● **Dataset extract**
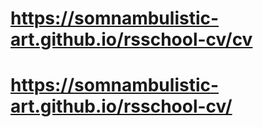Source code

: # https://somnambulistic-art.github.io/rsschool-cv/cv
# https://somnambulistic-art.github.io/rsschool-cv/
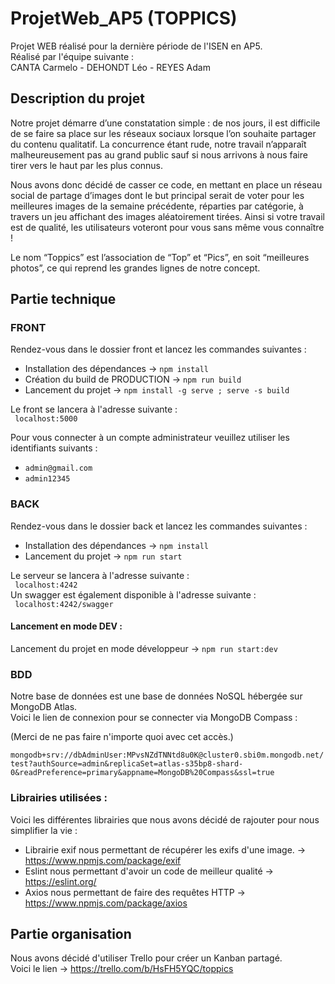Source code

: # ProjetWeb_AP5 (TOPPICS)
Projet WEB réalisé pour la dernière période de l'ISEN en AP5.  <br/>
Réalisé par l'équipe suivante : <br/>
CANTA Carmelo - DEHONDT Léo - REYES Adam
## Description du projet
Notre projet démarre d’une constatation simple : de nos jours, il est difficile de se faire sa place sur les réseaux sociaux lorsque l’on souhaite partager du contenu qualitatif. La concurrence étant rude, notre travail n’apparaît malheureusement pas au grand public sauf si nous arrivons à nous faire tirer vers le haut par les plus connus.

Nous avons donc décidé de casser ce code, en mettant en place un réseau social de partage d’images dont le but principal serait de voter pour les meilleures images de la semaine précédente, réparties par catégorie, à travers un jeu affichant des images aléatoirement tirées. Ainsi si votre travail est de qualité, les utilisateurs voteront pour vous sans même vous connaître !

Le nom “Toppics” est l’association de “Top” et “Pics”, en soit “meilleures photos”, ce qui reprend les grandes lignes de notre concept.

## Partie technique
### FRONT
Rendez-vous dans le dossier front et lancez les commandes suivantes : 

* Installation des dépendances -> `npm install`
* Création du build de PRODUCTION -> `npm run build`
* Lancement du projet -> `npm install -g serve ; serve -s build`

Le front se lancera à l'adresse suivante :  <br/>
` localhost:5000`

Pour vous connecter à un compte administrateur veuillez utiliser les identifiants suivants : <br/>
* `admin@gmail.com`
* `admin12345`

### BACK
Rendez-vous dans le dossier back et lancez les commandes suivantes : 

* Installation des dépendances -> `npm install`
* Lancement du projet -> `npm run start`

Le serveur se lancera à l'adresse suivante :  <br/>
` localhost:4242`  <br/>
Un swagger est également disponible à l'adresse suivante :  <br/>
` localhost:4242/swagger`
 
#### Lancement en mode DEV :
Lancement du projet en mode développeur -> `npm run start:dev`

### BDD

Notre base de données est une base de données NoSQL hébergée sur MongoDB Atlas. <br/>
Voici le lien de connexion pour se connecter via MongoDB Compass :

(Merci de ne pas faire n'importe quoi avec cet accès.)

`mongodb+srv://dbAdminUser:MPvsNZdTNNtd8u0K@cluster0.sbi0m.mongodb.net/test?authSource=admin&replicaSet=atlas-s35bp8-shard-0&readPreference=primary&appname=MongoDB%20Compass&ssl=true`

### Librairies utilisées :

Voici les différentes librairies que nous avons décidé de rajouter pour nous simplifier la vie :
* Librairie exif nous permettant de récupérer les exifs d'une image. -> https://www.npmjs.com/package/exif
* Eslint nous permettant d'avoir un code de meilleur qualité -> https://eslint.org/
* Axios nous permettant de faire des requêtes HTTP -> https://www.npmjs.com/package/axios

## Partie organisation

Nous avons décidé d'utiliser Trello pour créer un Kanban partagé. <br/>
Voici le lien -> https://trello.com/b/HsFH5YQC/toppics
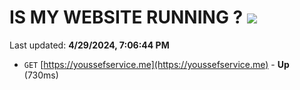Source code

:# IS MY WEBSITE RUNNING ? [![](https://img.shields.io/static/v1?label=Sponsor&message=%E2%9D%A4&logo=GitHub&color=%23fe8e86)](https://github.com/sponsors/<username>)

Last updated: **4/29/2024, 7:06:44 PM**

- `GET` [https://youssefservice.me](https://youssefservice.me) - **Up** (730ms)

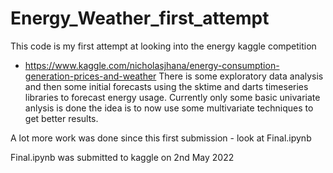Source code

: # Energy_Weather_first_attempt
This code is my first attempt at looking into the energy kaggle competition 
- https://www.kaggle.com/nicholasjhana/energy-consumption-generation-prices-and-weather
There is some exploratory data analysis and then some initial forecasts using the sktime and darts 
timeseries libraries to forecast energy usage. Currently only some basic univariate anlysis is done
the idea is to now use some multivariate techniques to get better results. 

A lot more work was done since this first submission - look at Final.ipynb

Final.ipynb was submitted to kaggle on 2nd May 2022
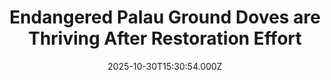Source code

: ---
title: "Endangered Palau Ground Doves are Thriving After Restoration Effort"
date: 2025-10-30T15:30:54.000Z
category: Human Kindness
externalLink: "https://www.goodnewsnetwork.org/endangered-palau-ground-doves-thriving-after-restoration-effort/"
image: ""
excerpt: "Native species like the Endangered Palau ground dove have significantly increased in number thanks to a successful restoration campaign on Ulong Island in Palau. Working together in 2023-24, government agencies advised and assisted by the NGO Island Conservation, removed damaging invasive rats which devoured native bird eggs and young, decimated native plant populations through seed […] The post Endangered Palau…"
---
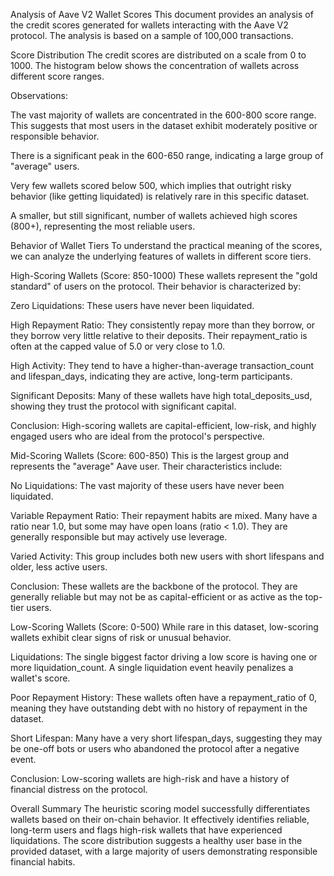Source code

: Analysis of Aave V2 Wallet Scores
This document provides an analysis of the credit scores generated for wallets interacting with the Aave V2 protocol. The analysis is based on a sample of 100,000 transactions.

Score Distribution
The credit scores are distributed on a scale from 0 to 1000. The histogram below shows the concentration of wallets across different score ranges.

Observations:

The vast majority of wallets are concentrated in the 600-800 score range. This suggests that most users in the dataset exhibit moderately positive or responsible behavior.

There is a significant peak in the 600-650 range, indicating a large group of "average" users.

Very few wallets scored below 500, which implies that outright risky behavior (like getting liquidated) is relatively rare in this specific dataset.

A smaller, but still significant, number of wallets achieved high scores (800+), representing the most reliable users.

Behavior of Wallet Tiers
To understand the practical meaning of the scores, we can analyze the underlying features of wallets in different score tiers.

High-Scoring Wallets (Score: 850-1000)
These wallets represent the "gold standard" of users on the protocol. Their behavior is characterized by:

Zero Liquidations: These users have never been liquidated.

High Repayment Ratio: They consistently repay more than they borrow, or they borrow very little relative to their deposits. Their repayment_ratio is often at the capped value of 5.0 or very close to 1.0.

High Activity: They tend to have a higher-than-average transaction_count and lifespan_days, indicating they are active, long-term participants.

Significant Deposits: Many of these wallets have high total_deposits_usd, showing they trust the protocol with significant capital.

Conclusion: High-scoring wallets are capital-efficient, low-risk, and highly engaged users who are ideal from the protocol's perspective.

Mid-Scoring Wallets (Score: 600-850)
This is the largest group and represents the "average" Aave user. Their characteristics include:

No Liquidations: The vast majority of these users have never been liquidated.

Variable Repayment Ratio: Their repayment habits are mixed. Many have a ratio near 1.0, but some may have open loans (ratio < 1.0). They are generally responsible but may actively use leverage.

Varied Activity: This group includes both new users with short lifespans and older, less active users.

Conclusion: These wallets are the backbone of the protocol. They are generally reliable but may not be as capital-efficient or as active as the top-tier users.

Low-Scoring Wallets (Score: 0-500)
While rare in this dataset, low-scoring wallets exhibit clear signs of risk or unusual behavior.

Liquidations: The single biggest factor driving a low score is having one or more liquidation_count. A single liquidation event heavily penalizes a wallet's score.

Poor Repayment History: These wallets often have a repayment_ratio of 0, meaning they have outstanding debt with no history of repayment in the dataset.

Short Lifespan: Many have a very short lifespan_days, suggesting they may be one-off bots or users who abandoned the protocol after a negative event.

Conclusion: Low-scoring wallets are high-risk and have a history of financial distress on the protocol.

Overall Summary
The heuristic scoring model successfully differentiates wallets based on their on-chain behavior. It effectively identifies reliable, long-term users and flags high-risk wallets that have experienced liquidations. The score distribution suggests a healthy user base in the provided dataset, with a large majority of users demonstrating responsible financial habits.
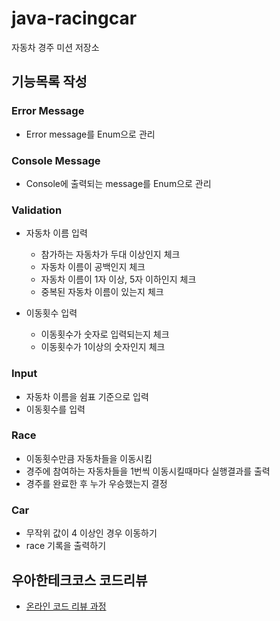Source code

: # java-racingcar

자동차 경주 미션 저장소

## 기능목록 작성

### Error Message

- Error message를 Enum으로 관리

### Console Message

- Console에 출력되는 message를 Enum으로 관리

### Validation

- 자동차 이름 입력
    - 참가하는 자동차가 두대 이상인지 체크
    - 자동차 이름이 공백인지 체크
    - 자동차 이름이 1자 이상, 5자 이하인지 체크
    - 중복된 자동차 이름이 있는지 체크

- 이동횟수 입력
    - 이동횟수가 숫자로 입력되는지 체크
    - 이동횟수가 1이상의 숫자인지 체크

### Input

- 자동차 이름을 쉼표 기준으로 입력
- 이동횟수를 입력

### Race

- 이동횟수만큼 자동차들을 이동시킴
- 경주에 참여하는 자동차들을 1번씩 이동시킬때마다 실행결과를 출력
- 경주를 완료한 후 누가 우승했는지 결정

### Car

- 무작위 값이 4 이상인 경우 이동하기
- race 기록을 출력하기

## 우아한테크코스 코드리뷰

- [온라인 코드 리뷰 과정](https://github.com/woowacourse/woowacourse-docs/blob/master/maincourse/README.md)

● **Assignment**
Starting at the line in the records above that contains "- 경주에 참여하는 자동차들을 1번씩 이동시킬때마다 실행결과를 출력", output every line up to and including the last one, with nothing added.

● **Response to this exercise**
- 경주에 참여하는 자동차들을 1번씩 이동시킬때마다 실행결과를 출력
- 경주를 완료한 후 누가 우승했는지 결정

### Car

- 무작위 값이 4 이상인 경우 이동하기
- race 기록을 출력하기

## 우아한테크코스 코드리뷰

- [온라인 코드 리뷰 과정](https://github.com/woowacourse/woowacourse-docs/blob/master/maincourse/README.md)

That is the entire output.